An Adaptive Neuro-Fuzzy Model-Based Algorithm for Fault Detection in PV Systems

This article presents an intelligent algorithm-based fault detection scheme to improve the reliability and sustainability of a photovoltaic (PV) system. The PV systems are extremely susceptible to power grid transients and their operation may suffer drastically during faults located within the solar arrays, power electronics, and the inverter. Thus, it is significantly important to develop an intelligent mechanism to detect any type of fault or abnormalities at the shortest possible time and provide security for the solar system. In order to accomplish that, an adaptive neuro-fuzzy inference system (ANFIS) is developed to distinguish between normal, and faulty operation of a grid-connected PV system.
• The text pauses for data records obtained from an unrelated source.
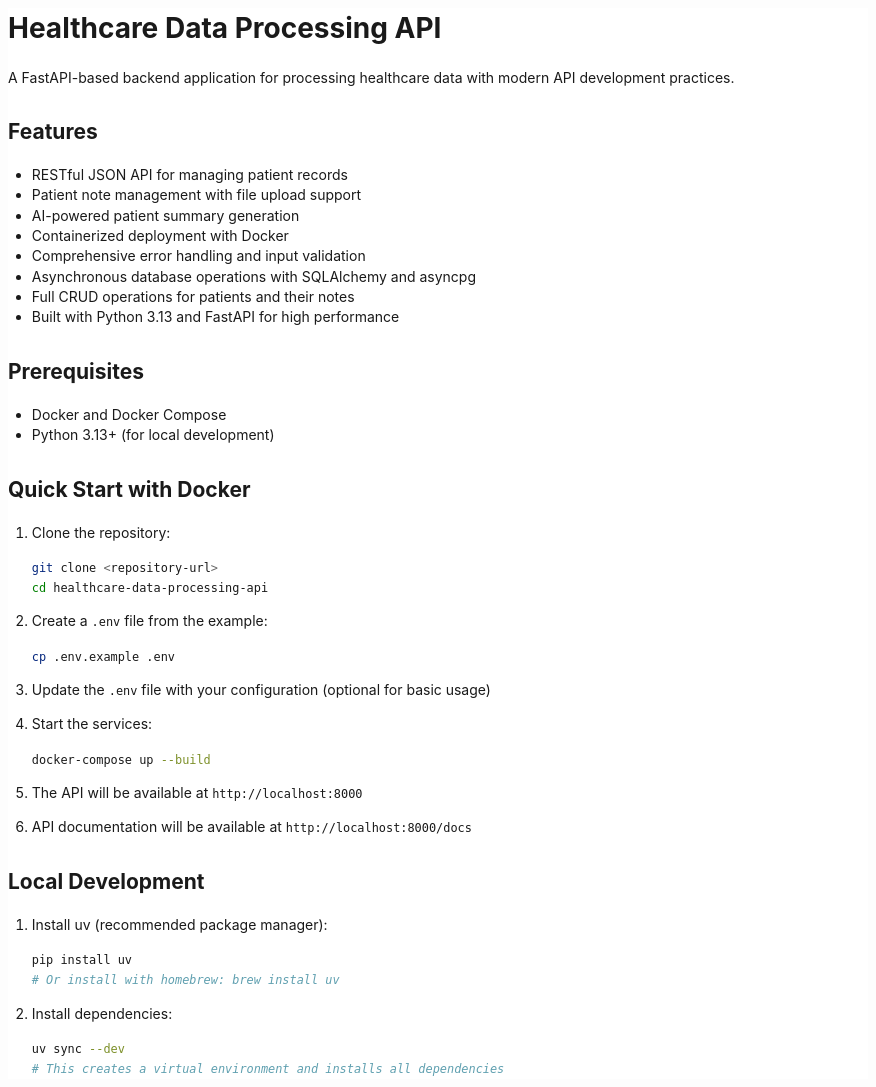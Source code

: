 # Healthcare Data Processing API

A FastAPI-based backend application for processing healthcare data with modern API development practices.

## Features

- RESTful JSON API for managing patient records
- Patient note management with file upload support
- AI-powered patient summary generation
- Containerized deployment with Docker
- Comprehensive error handling and input validation
- Asynchronous database operations with SQLAlchemy and asyncpg
- Full CRUD operations for patients and their notes
- Built with Python 3.13 and FastAPI for high performance

## Prerequisites

- Docker and Docker Compose
- Python 3.13+ (for local development)

## Quick Start with Docker

1. Clone the repository:
   ```bash
   git clone <repository-url>
   cd healthcare-data-processing-api
   ```

2. Create a `.env` file from the example:
   ```bash
   cp .env.example .env
   ```

3. Update the `.env` file with your configuration (optional for basic usage)

4. Start the services:
   ```bash
   docker-compose up --build
   ```

5. The API will be available at `http://localhost:8000`
6. API documentation will be available at `http://localhost:8000/docs`

## Local Development

1. Install uv (recommended package manager):
   ```bash
   pip install uv
   # Or install with homebrew: brew install uv
   ```

2. Install dependencies:
   ```bash
   uv sync --dev
   # This creates a virtual environment and installs all dependencies
   ```
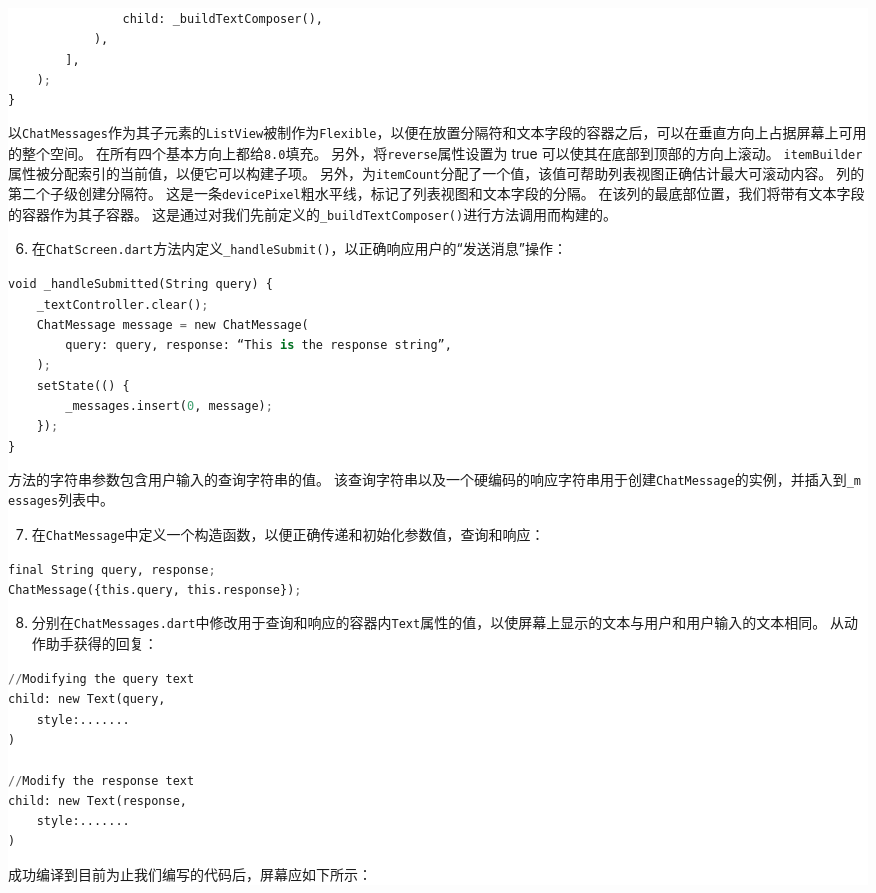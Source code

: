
 ```py
                child: _buildTextComposer(),
            ),
        ],
    );
}
```

以`ChatMessages`作为其子元素的`ListView`被制作为`Flexible`，以便在放置分隔符和文本字段的容器之后，可以在垂直方向上占据屏幕上可用的整个空间。 在所有四个基本方向上都给`8.0`填充。 另外，将`reverse`属性设置为 true 可以使其在底部到顶部的方向上滚动。 `itemBuilder`属性被分配索引的当前值，以便它可以构建子项。 另外，为`itemCount`分配了一个值，该值可帮助列表视图正确估计最大可滚动内容。 列的第二个子级创建分隔符。 这是一条`devicePixel`粗水平线，标记了列表视图和文本字段的分隔。 在该列的最底部位置，我们将带有文本字段的容器作为其子容器。 这是通过对我们先前定义的`_buildTextComposer()`进行方法调用而构建的。

6.  在`ChatScreen.dart`方法内定义`_handleSubmit()`，以正确响应用户的“发送消息”操作：

```py
void _handleSubmitted(String query) {
    _textController.clear();
    ChatMessage message = new ChatMessage(
        query: query, response: “This is the response string”,
    );
    setState(() {
        _messages.insert(0, message);
    });
}
```

方法的字符串参数包含用户输入的查询字符串的值。 该查询字符串以及一个硬编码的响应字符串用于创建`ChatMessage`的实例，并插入到`_messages`列表中。

7.  在`ChatMessage`中定义一个构造函数，以便正确传递和初始化参数值，查询和响应：

```py
final String query, response;
ChatMessage({this.query, this.response});
```

8.  分别在`ChatMessages.dart`中修改用于查询和响应的容器内`Text`属性的值，以使屏幕上显示的文本与用户和用户输入的文本相同。 从动作助手获得的回复：

```py
//Modifying the query text
child: new Text(query,
    style:.......
)

//Modify the response text
child: new Text(response,
    style:.......
)
```

成功编译到目前为止我们编写的代码后，屏幕应如下所示：

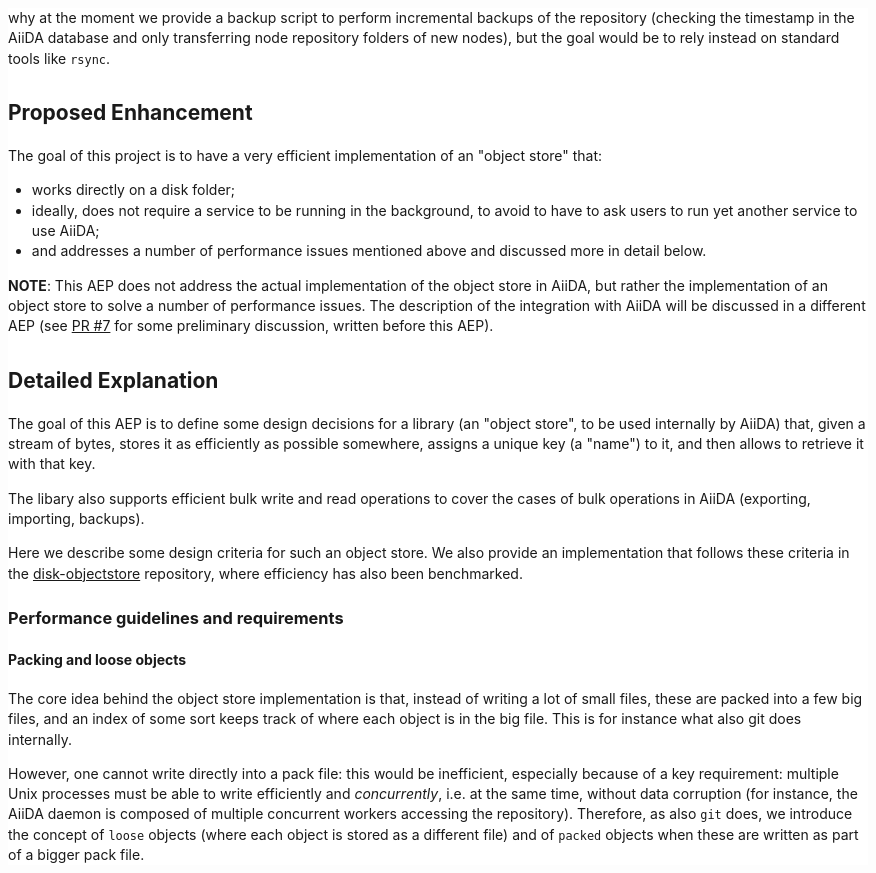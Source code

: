   why at the moment we provide a backup script to perform incremental backups of the repository (checking the
  timestamp in the AiiDA database and only transferring node repository folders of new nodes), but the goal would be to rely instead on standard tools like `rsync`.


## Proposed Enhancement 
The goal of this project is to have a very efficient implementation of an "object store" that:
- works directly on a disk folder;
- ideally, does not require a service to be running in the background,
  to avoid to have to ask users to run yet another service to use AiiDA;
- and addresses a number of performance issues mentioned above and discussed more in detail below.

**NOTE**:  This AEP does not address the actual implementation of the object store in AiiDA, but
rather the implementation of an object store to solve a number of performance issues.
The description of the integration with AiiDA will be discussed in a different AEP
(see [PR #7](https://github.com/aiidateam/AEP/pull/7) for some preliminary discussion, written before this AEP).

## Detailed Explanation 
The goal of this AEP is to define some design decisions for a library (an "object store", to be used internally by AiiDA) that,
given a stream of bytes, stores it as efficiently as possible somewhere, assigns a unique key (a "name") to it,
and then allows to retrieve it with that key.

The libary also supports efficient bulk write and read operations
to cover the cases of bulk operations in AiiDA (exporting, importing,
backups).

Here we describe some design criteria for such an object store.
We also provide an implementation that follows these criteria in the
[disk-objectstore](https://github.com/giovannipizzi/disk-objectstore)
repository, where efficiency has also been benchmarked.

### Performance guidelines and requirements

#### Packing and loose objects
The core idea behind the object store implementation is that, instead of writing a lot of small files, these
are packed into a few big files, and an index of some sort keeps track of where each object is in the big file.
This is for instance what also git does internally.

However, one cannot write directly into a pack file: this would be inefficient, especially because of a key requirement:
multiple Unix processes must be able to write efficiently and *concurrently*, i.e. at the same time, without data
corruption (for instance, the AiiDA daemon is composed of multiple
concurrent workers accessing the repository). 
Therefore, as also `git` does, we introduce the concept of `loose` objects (where each object is stored as a different
file) and of `packed` objects when these are written as part of a bigger pack file.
A large dataset from real-time laboratory experiment using TBD125x125-36-P PV module, which includes the current, and voltage characteristic of PV is extracted, preprocessed and used in the training of the machine learning algorithm. The performance of the proposed intelligent fault detection scheme is also compared with other popular machine learning algorithms, where ANFIS have demonstrated outstanding results, with accuracy rate of 95.4%. Furthermore, the proposed technique is significantly more robust, straightforward, and requires less implementation time compared to other machine learning techniques such as, K nearest neighbor, decision tree, Naive Bayes, Ensemble, linear discriminant analysis, support vector machine, and finally neural network. Thus, the developed ANFIS based intelligent technique will enhance the reliability of the PV system through minimizing the maintenance cost, saving time and energy.